→ **Try it**:
In the entries that follow, the lines from the one with "### -> docker network create bdse29network" through the one with "-p 8082:5000：參數表示將主機的 8082" are the ones to write out, exactly and with both ends included. Nothing else should appear.

→ **Given records**:
◇ ◇ ◇ ◇ ◇ ◇ ◇
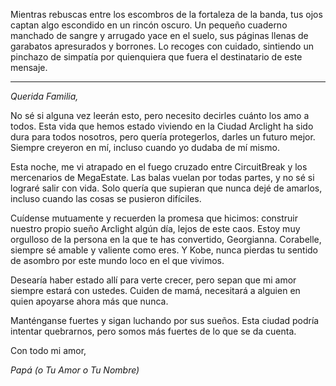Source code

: Mientras rebuscas entre los escombros de la fortaleza de la banda, tus ojos captan algo escondido en un rincón oscuro. Un pequeño cuaderno manchado de sangre y arrugado yace en el suelo, sus páginas llenas de garabatos apresurados y borrones. Lo recoges con cuidado, sintiendo un pinchazo de simpatía por quienquiera que fuera el destinatario de este mensaje.

---

_Querida Familia,_

No sé si alguna vez leerán esto, pero necesito decirles cuánto los amo a todos. Esta vida que hemos estado viviendo en la Ciudad Arclight ha sido dura para todos nosotros, pero quería protegerlos, darles un futuro mejor. Siempre creyeron en mí, incluso cuando yo dudaba de mí mismo.

Esta noche, me vi atrapado en el fuego cruzado entre CircuitBreak y los mercenarios de MegaEstate. Las balas vuelan por todas partes, y no sé si lograré salir con vida. Solo quería que supieran que nunca dejé de amarlos, incluso cuando las cosas se pusieron difíciles.

Cuídense mutuamente y recuerden la promesa que hicimos: construir nuestro propio sueño Arclight algún día, lejos de este caos. Estoy muy orgulloso de la persona en la que te has convertido, Georgianna. Corabelle, siempre sé amable y valiente como eres. Y Kobe, nunca pierdas tu sentido de asombro por este mundo loco en el que vivimos.

Desearía haber estado allí para verte crecer, pero sepan que mi amor siempre estará con ustedes. Cuiden de mamá, necesitará a alguien en quien apoyarse ahora más que nunca.

Manténganse fuertes y sigan luchando por sus sueños. Esta ciudad podría intentar quebrarnos, pero somos más fuertes de lo que se da cuenta.

Con todo mi amor,

_Papá (o Tu Amor o Tu Nombre)_
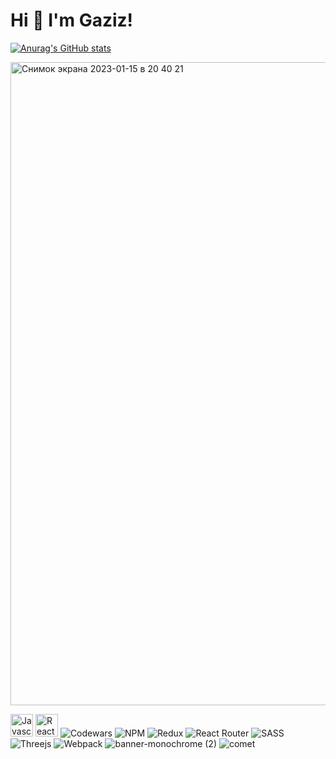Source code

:   Hi 👋 I'm Gaziz!
======================

[![Anurag's GitHub stats](https://github-readme-stats.vercel.app/api?username=Freekos)](https://github.com/anuraghazra/github-readme-stats)

<img width="1029" alt="Снимок экрана 2023-01-15 в 20 40 21" src="https://user-images.githubusercontent.com/81808264/212547344-52b32979-a63d-4b68-bc24-016c6cc62c67.png">

<p align="left">
                                <a href="https://developer.mozilla.org/en-US/docs/Web/JavaScript" target="_blank" rel="noreferrer"><img src="https://raw.githubusercontent.com/danielcranney/readme-generator/main/public/icons/skills/javascript-colored.svg" width="36" height="36" alt="Javascript" /></a>
                                <a href="https://www.typescriptlang.org/" target="_blank" rel="noreferrer"><img 
                                                                                                                
<a href="https://reactjs.org/" target="_blank" rel="noreferrer"><img src="https://raw.githubusercontent.com/danielcranney/readme-generator/main/public/icons/skills/react-colored.svg" width="36" height="36" alt="React" /></a>
![Codewars](https://img.shields.io/badge/Codewars-B1361E?style=for-the-badge&logo=codewars&logoColor=grey)
![NPM](https://img.shields.io/badge/NPM-%23000000.svg?style=for-the-badge&logo=npm&logoColor=white)
![Redux](https://img.shields.io/badge/redux-%23593d88.svg?style=for-the-badge&logo=redux&logoColor=white)
![React Router](https://img.shields.io/badge/React_Router-CA4245?style=for-the-badge&logo=react-router&logoColor=white)
![SASS](https://img.shields.io/badge/SASS-hotpink.svg?style=for-the-badge&logo=SASS&logoColor=white)
![Threejs](https://img.shields.io/badge/threejs-black?style=for-the-badge&logo=three.js&logoColor=white)
![Webpack](https://img.shields.io/badge/webpack-%238DD6F9.svg?style=for-the-badge&logo=webpack&logoColor=black)
![banner-monochrome (2)](https://user-images.githubusercontent.com/81808264/201892237-0e0ea951-93e5-4bf3-9f99-29e183f35060.jpg)
![comet](https://user-images.githubusercontent.com/81808264/201891918-7793dac3-cd40-4ccf-99ef-942c9349841b.png)

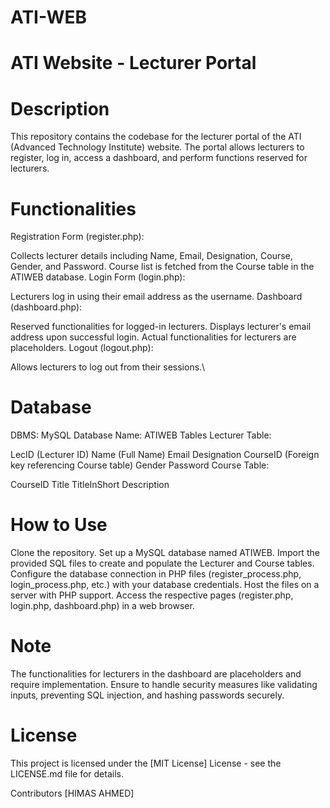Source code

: # ATI-WEB


# ATI Website - Lecturer Portal


# Description
This repository contains the codebase for the lecturer portal of the ATI (Advanced Technology Institute) website. The portal allows lecturers to register, log in, access a dashboard, and perform functions reserved for lecturers.

# Functionalities
Registration Form (register.php):

Collects lecturer details including Name, Email, Designation, Course, Gender, and Password.
Course list is fetched from the Course table in the ATIWEB database.
Login Form (login.php):

Lecturers log in using their email address as the username.
Dashboard (dashboard.php):

Reserved functionalities for logged-in lecturers.
Displays lecturer's email address upon successful login.
Actual functionalities for lecturers are placeholders.
Logout (logout.php):

Allows lecturers to log out from their sessions.\

# Database
DBMS: MySQL
Database Name: ATIWEB
Tables
Lecturer Table:

LecID (Lecturer ID)
Name (Full Name)
Email
Designation
CourseID (Foreign key referencing Course table)
Gender
Password
Course Table:

CourseID
Title
TitleInShort
Description

# How to Use
Clone the repository.
Set up a MySQL database named ATIWEB.
Import the provided SQL files to create and populate the Lecturer and Course tables.
Configure the database connection in PHP files (register_process.php, login_process.php, etc.) with your database credentials.
Host the files on a server with PHP support.
Access the respective pages (register.php, login.php, dashboard.php) in a web browser.
# Note
The functionalities for lecturers in the dashboard are placeholders and require implementation.
Ensure to handle security measures like validating inputs, preventing SQL injection, and hashing passwords securely.

# License
This project is licensed under the [MIT License] License - see the LICENSE.md file for details.

Contributors
[HIMAS AHMED]

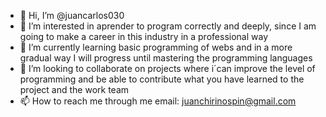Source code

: - 👋 Hi, I’m @juancarlos030
- 👀 I’m interested in aprender to program correctly and deeply, since I am going to make a career in this industry in a professional way 
- 🌱 I’m currently learning basic programming of webs and in a more gradual way I will progress until mastering the programming languages
- 💞️ I’m looking to collaborate on projects where i´can improve the level of programming and be able to contribute what you have learned to the project and the work team
- 📫 How to reach me through me email:  juanchirinospin@gmail.com
<!---
juancarlos030/juancarlos030 is a ✨ special ✨ repository because its `README.md` (this file) appears on your GitHub profile.
You can click the Preview link to take a look at your changes.
--->
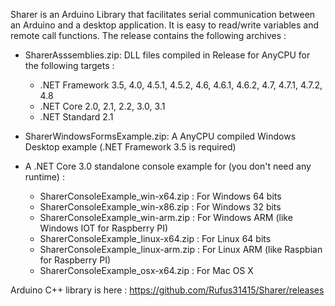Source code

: Sharer is an Arduino Library that facilitates serial communication between an Arduino and a desktop application.
It is easy to read/write variables and remote call functions.
The release contains the following archives :
- SharerAsssemblies.zip: DLL files compiled in Release for AnyCPU for the following targets :
  - .NET Framework 3.5, 4.0, 4.5.1, 4.5.2, 4.6, 4.6.1, 4.6.2, 4.7, 4.7.1, 4.7.2, 4.8
  - .NET Core 2.0, 2.1, 2.2, 3.0, 3.1
  - .NET Standard 2.1
  
- SharerWindowsFormsExample.zip: A AnyCPU compiled Windows Desktop example (.NET Framework 3.5 is required)

- A .NET Core 3.0 standalone console example for (you don't need any runtime) :
  - SharerConsoleExample_win-x64.zip : For Windows 64 bits
  - SharerConsoleExample_win-x86.zip : For Windows 32 bits
  - SharerConsoleExample_win-arm.zip : For Windows ARM (like Windows IOT for Raspberry PI)
  - SharerConsoleExample_linux-x64.zip : For Linux 64 bits
  - SharerConsoleExample_linux-arm.zip : For Linux ARM (like Raspbian for Raspberry PI)
  - SharerConsoleExample_osx-x64.zip : For Mac OS X

Arduino C++ library is here : https://github.com/Rufus31415/Sharer/releases
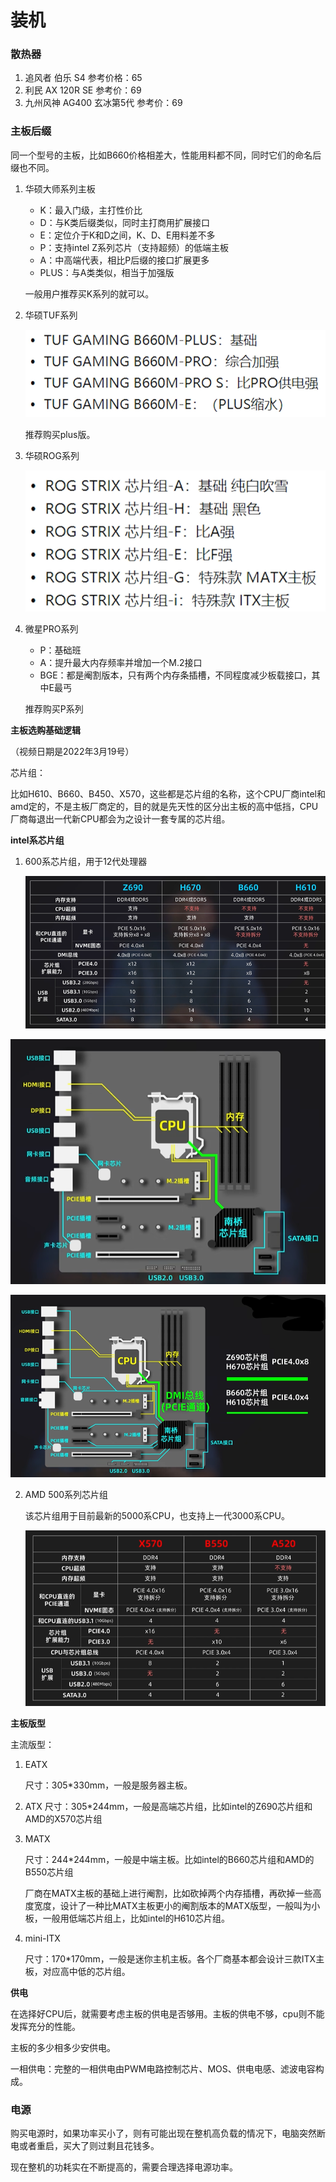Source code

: # 装机

### **散热器**

1. 追风者 伯乐 S4  参考价格：65
2. 利民 AX 120R SE 参考价：69
3. 九州风神 AG400 玄冰第5代 参考价：69



### **主板后缀**

同一个型号的主板，比如B660价格相差大，性能用料都不同，同时它们的命名后缀也不同。

1. 华硕大师系列主板

   - K：最入门级，主打性价比
   - D：与K类后缀类似，同时主打商用扩展接口
   - E：定位介于K和D之间，K、D、E用料差不多
   - P：支持intel Z系列芯片（支持超频）的低端主板
   - A：中高端代表，相比P后缀的接口扩展更多
   - PLUS：与A类类似，相当于加强版

   一般用户推荐买K系列的就可以。

2. 华硕TUF系列

   ![image-20230415194442076](./%E8%A3%85%E6%9C%BA.images/image-20230415194442076.png)

   推荐购买plus版。

3. 华硕ROG系列

   ![image-20230415194641948](./%E8%A3%85%E6%9C%BA.images/image-20230415194641948.png)

4. 微星PRO系列

   - P：基础班
   - A：提升最大内存频率并增加一个M.2接口
   - BGE：都是阉割版本，只有两个内存条插槽，不同程度减少板载接口，其中E最丐

   推荐购买P系列



**主板选购基础逻辑**

（视频日期是2022年3月19号）

芯片组：

比如H610、B660、B450、X570，这些都是芯片组的名称，这个CPU厂商intel和amd定的，不是主板厂商定的，目的就是先天性的区分出主板的高中低挡，CPU厂商每退出一代新CPU都会为之设计一套专属的芯片组。

**intel系芯片组**

1. 600系芯片组，用于12代处理器

   ![image-20230415200629114](./%E8%A3%85%E6%9C%BA.images/image-20230415200629114.png)





![image-20230415200240012](./%E8%A3%85%E6%9C%BA.images/image-20230415200240012.png)



![image-20230415200417894](./%E8%A3%85%E6%9C%BA.images/image-20230415200417894.png)



2. AMD 500系列芯片组

   该芯片组用于目前最新的5000系CPU，也支持上一代3000系CPU。

   ![image-20230415201019635](./%E8%A3%85%E6%9C%BA.images/image-20230415201019635.png)



**主板版型**

主流版型：

1. EATX

   尺寸：305\*330mm，一般是服务器主板。

2. ATX
   尺寸：305\*244mm，一般是高端芯片组，比如intel的Z690芯片组和AMD的X570芯片组

3. MATX

   尺寸：244\*244mm，一般是中端主板。比如intel的B660芯片组和AMD的B550芯片组

   厂商在MATX主板的基础上进行阉割，比如砍掉两个内存插槽，再砍掉一些高度宽度，设计了一种比MATX主板更小的阉割版本的MATX版型，一般叫为小板，一般用低端芯片组上，比如intel的H610芯片组。

4. mini-ITX

   尺寸：170\*170mm，一般是迷你主机主板。各个厂商基本都会设计三款ITX主板，对应高中低的芯片组。



**供电**

在选择好CPU后，就需要考虑主板的供电是否够用。主板的供电不够，cpu则不能发挥充分的性能。

主板的多少相多少安供电。

一相供电：完整的一相供电由PWM电路控制芯片、MOS、供电电感、滤波电容构成。





### 电源

购买电源时，如果功率买小了，则有可能出现在整机高负载的情况下，电脑突然断电或者重启，买大了则过剩且花钱多。

现在整机的功耗实在不断提高的，需要合理选择电源功率。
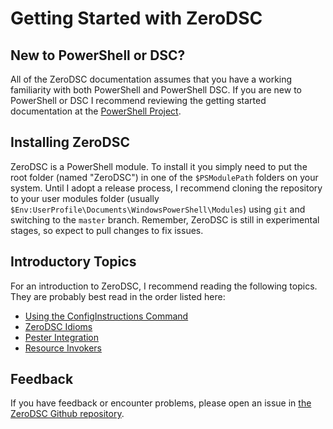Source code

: # Getting Started with ZeroDSC

## New to PowerShell or DSC?
All of the ZeroDSC documentation assumes that you have a working familiarity with both PowerShell and PowerShell DSC.  If you are new to PowerShell or DSC I recommend reviewing the getting started documentation at the [PowerShell Project](https://github.com/PowerShell/PowerShell).

## Installing ZeroDSC

ZeroDSC is a PowerShell module.  To install it you simply need to put the root folder (named "ZeroDSC") in one of the `$PSModulePath` folders on your system.  Until I adopt a release process, I recommend cloning the repository to your user modules folder (usually `$Env:UserProfile\Documents\WindowsPowerShell\Modules`) using `git` and switching to the `master` branch.  Remember, ZeroDSC is still in experimental stages, so expect to pull changes to fix issues.

## Introductory Topics

For an introduction to ZeroDSC, I recommend reading the following topics.  They are probably best read in the order listed here:

 * [Using the ConfigInstructions Command][]
 * [ZeroDSC Idioms][]
 * [Pester Integration][]
 * [Resource Invokers][]

[Using the ConfigInstructions Command]: configInstructions.md
[ZeroDSC Idioms]: idioms.md
[Pester Integration]: pesterIntegration.md
[Resource Invokers]: resourceInvoker.md

## Feedback

If you have feedback or encounter problems, please open an issue in [the ZeroDSC Github repository](https://github.com/alx9r/ZeroDSC).
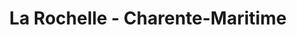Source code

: ---
guid: "9bc7f0fc021a"
title: "La Rochelle - Charente-Maritime"
latlng: "46.156879, -1.152804"
youtubeId: "Yl_gSA2AnPs" 
---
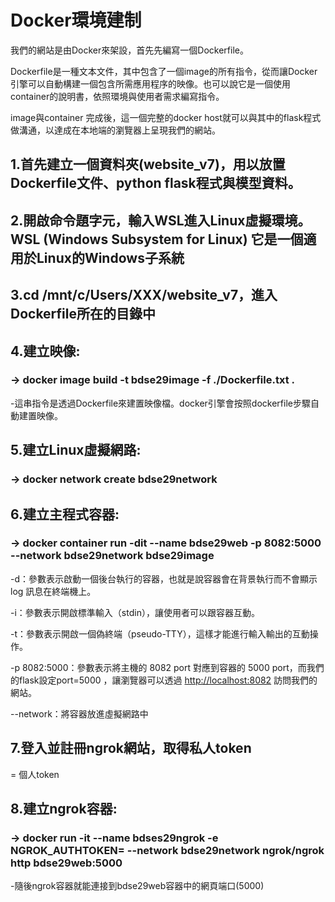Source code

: # Docker環境建制
我們的網站是由Docker來架設，首先先編寫一個Dockerfile。

Dockerfile是一種文本文件，其中包含了一個image的所有指令，從而讓Docker引擎可以自動構建一個包含所需應用程序的映像。也可以說它是一個使用container的說明書，依照環境與使用者需求編寫指令。

image與container 完成後，這一個完整的docker host就可以與其中的flask程式做溝通，以達成在本地端的瀏覽器上呈現我們的網站。

## 1.首先建立一個資料夾(website_v7)，用以放置Dockerfile文件、python flask程式與模型資料。

## 2.開啟命令題字元，輸入WSL進入Linux虛擬環境。WSL (Windows Subsystem for Linux) 它是一個適用於Linux的Windows子系統

## 3.cd /mnt/c/Users/XXX/website_v7，進入Dockerfile所在的目錄中

## 4.建立映像:

### -> docker image build -t bdse29image -f ./Dockerfile.txt .

-這串指令是透過Dockerfile來建置映像檔。docker引擎會按照dockerfile步驟自動建置映像。

## 5.建立Linux虛擬網路:

### -> docker network create bdse29network

## 6.建立主程式容器:

### -> docker container run -dit --name bdse29web -p 8082:5000 --network bdse29network bdse29image

-d：參數表示啟動一個後台執行的容器，也就是說容器會在背景執行而不會顯示 log 訊息在終端機上。

-i：參數表示開啟標準輸入（stdin），讓使用者可以跟容器互動。

-t：參數表示開啟一個偽終端（pseudo-TTY），這樣才能進行輸入輸出的互動操作。

-p 8082:5000：參數表示將主機的 8082 port 對應到容器的 5000 port，而我們的flask設定port=5000 ，讓瀏覽器可以透過 [http://localhost:8082](http://localhost:8082/) 訪問我們的網站。

--network：將容器放進虛擬網路中

## 7.登入並註冊ngrok網站，取得私人token
<token>= 個人token

## 8.建立ngrok容器:

### -> docker run -it --name bdses29ngrok -e NGROK_AUTHTOKEN=<token> --network bdse29network ngrok/ngrok http bdse29web:5000

-隨後ngrok容器就能連接到bdse29web容器中的網頁端口(5000)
◇ ◇ ◇ ◇ ◇ ◇ ◇
→ **Response to the exercise**:
### -> docker network create bdse29network

## 6.建立主程式容器:

### -> docker container run -dit --name bdse29web -p 8082:5000 --network bdse29network bdse29image

-d：參數表示啟動一個後台執行的容器，也就是說容器會在背景執行而不會顯示 log 訊息在終端機上。

-i：參數表示開啟標準輸入（stdin），讓使用者可以跟容器互動。

-t：參數表示開啟一個偽終端（pseudo-TTY），這樣才能進行輸入輸出的互動操作。

-p 8082:5000：參數表示將主機的 8082 port 對應到容器的 5000 port，而我們的flask設定port=5000 ，讓瀏覽器可以透過 [http://localhost:8082](http://localhost:8082/) 訪問我們的網站。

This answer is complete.